Walter Roberson, Feb 18, 2005
19. ### Walter RobersonGuest

In article <>,
Alf P. Steinbach <> wrote:
:Almost any way of computing Fibonacci numbers is faster than the recursive
:formula. But you're not using the recursive formula directly, you're summing
:iteratively, storing results in a std::vector of std::vector. Most of the
:time will, I gather, be spent in internal new and delete operations, and in
:the operating system's virtual memory swapping to and from disk,

That's a good thought, but my profiling experiments on his code show
that the amount of time spent in those areas is in the noise level,
with the arithmetic functions of the routine the OP indicate
being the bottleneck.

The line he indicated is not the bottleneck, but my experiments show
that if you are using high optimization in combination with profiling,
that the profiler can end up accounting the addition line as if it
was about 3/4 of the execution time. It's an artifact of loop
unrolling and similar.
--
Cannot open .signature: Permission denied

Walter Roberson, Feb 18, 2005
20. ### Alf P. SteinbachGuest

* Walter Roberson:
> In article <>,
> Alf P. Steinbach <> wrote:
> :Almost any way of computing Fibonacci numbers is faster than the recursive
> :formula. But you're not using the recursive formula directly, you're summing
> :iteratively, storing results in a std::vector of std::vector. Most of the
> :time will, I gather, be spent in internal new and delete operations, and in
> :the operating system's virtual memory swapping to and from disk,
>
> That's a good thought, but my profiling experiments on his code show
> that the amount of time spent in those areas is in the noise level,
> with the arithmetic functions of the routine the OP indicate
> being the bottleneck.

Did you profile for _large_ Fib numbers, numbers much greater than can be
represented by ordinary 'long', which is what the code seems to be all about?

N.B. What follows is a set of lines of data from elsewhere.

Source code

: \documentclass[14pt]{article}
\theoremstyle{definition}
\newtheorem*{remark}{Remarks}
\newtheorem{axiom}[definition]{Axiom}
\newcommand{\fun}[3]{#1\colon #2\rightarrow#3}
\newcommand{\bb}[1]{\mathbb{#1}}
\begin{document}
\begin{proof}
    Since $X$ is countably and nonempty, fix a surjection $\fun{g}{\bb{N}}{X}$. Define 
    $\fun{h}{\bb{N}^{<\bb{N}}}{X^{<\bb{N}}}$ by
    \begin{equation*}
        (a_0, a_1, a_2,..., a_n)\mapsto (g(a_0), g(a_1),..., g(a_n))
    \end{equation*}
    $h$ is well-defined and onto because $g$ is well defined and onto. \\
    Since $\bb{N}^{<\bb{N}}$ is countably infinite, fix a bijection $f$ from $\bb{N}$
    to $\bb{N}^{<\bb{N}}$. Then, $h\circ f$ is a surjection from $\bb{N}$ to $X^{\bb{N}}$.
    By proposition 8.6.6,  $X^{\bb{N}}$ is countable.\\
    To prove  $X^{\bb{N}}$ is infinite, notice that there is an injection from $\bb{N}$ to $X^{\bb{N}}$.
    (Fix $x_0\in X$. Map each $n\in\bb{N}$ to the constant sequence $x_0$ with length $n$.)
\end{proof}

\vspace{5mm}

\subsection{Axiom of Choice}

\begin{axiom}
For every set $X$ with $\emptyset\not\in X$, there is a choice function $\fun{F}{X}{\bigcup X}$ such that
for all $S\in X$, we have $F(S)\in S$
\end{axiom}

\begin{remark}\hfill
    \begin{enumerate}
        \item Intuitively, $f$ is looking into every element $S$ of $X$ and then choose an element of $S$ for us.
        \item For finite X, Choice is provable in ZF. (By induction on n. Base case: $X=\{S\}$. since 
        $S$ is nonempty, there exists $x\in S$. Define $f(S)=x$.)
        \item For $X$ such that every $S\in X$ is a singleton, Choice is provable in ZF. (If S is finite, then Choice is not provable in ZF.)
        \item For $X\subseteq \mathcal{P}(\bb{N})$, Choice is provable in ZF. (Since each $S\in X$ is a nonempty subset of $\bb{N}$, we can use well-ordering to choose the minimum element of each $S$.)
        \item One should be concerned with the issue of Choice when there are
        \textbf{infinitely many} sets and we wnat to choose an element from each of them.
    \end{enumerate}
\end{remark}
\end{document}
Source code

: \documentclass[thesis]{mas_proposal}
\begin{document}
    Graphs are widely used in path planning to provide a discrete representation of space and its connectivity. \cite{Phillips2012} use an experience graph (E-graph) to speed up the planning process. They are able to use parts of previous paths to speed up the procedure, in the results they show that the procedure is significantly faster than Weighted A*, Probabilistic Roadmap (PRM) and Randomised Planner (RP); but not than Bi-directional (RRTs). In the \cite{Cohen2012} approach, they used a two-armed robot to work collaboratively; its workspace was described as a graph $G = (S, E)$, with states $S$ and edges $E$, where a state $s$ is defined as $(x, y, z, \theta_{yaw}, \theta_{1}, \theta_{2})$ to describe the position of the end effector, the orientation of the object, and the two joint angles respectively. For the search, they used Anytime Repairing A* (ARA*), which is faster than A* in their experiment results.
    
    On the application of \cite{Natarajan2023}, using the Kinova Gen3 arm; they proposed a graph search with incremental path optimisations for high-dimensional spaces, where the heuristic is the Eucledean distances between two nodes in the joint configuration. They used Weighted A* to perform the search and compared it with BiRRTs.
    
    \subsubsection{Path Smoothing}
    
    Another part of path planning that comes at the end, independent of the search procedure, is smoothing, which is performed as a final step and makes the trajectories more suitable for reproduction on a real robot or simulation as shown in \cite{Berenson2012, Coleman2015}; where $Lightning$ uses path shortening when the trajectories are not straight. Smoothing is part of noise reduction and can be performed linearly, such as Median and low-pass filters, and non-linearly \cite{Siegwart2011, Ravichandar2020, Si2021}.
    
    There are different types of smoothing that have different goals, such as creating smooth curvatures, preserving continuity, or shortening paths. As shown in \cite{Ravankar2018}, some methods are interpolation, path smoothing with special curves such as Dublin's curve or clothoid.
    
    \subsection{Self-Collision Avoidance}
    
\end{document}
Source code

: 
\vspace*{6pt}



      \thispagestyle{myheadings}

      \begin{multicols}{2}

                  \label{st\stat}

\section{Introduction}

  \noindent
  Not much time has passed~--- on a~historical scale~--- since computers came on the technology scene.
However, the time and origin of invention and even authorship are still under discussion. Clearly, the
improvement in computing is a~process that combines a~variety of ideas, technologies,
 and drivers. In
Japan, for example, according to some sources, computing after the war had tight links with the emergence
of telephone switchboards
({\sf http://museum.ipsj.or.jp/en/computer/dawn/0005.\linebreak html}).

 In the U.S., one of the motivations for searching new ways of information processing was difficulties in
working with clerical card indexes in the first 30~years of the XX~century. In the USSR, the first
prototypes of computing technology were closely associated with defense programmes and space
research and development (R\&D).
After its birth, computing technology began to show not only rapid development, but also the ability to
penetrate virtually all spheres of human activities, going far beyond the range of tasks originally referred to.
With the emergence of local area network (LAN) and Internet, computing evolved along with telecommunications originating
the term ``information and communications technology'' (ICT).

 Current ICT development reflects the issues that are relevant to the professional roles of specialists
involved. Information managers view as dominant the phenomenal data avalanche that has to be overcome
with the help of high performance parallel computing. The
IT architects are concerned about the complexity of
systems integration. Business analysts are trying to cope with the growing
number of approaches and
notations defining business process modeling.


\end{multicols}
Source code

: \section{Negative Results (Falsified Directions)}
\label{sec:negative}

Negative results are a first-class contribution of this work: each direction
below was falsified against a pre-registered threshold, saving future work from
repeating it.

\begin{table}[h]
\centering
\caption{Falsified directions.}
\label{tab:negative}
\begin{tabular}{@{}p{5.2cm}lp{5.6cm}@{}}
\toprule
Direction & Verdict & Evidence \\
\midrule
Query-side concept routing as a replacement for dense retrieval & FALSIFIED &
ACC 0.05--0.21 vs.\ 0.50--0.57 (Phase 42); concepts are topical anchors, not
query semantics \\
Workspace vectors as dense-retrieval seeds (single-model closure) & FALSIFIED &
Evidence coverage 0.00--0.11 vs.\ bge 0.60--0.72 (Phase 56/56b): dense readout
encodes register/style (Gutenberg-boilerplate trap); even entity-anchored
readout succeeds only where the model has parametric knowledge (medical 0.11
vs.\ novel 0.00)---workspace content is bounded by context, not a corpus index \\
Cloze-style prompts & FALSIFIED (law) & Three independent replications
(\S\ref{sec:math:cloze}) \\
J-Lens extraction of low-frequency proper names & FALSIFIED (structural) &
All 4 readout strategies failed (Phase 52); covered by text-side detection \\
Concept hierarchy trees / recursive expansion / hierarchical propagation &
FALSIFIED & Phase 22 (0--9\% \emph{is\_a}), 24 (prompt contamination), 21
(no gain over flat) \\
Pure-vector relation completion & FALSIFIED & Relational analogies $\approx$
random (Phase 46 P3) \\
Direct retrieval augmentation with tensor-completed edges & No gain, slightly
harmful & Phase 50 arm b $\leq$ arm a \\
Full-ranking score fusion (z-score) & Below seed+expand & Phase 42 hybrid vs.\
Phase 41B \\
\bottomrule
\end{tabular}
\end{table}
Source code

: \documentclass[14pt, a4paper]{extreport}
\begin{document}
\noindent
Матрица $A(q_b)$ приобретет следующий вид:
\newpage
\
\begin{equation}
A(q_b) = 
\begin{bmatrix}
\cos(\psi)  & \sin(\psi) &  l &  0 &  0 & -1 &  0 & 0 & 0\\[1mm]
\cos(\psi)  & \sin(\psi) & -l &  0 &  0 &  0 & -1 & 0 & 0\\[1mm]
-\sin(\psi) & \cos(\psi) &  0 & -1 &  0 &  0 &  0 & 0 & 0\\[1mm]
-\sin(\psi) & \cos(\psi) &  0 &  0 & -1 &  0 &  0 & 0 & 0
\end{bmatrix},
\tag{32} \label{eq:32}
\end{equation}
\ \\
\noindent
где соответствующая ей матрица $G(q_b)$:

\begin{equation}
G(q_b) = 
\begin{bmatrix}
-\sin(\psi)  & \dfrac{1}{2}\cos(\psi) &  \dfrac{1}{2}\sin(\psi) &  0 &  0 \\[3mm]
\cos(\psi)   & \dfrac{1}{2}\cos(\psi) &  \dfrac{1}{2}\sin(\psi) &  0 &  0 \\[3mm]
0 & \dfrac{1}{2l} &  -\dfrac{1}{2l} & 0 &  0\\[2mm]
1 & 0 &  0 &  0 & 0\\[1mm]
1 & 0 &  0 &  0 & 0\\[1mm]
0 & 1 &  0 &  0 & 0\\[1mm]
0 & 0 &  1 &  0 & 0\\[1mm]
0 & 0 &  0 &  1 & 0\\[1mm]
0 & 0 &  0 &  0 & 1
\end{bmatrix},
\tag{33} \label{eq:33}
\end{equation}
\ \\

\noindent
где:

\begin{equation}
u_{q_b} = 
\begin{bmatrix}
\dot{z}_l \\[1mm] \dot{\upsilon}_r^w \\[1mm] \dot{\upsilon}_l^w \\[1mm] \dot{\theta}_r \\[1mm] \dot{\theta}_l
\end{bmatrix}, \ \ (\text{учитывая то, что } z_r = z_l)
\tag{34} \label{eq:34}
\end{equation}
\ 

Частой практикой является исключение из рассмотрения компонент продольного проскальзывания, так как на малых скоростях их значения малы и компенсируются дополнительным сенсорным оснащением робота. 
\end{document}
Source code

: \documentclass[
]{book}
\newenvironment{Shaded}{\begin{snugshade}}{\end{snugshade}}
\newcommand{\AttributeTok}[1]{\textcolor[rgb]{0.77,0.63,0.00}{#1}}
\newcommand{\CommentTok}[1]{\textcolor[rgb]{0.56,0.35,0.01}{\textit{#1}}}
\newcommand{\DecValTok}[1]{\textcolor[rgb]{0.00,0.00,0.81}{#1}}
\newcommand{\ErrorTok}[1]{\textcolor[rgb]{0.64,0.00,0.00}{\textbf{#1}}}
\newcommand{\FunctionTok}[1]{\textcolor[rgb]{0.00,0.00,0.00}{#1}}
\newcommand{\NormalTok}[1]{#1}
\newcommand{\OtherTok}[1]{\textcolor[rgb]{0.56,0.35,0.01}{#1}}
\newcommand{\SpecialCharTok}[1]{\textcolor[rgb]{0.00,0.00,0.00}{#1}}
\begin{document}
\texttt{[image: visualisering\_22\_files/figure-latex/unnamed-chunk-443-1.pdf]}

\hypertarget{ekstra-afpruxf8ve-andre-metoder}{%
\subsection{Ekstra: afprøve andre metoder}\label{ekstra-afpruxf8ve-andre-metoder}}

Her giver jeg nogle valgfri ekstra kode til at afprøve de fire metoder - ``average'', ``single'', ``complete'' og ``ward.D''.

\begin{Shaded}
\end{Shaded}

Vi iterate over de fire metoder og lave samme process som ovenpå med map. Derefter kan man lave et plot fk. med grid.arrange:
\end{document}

And does your profiler account for out-of-process time such as e.g. swapping?

Profiling is a tricky business, and without analyzing that code in detail
(I just skimmed it) it seemed to me have at least O(n log n) memory
consumption for computation of a Fib number number n...

> The line he indicated is not the bottleneck, but my experiments show
> that if you are using high optimization in combination with profiling,
> that the profiler can end up accounting the addition line as if it
> was about 3/4 of the execution time. It's an artifact of loop
> unrolling and similar.

Yes... ;-)

--
A: Because it messes up the order in which people normally read text.
Q: Why is it such a bad thing?
A: Top-posting.
Q: What is the most annoying thing on usenet and in e-mail?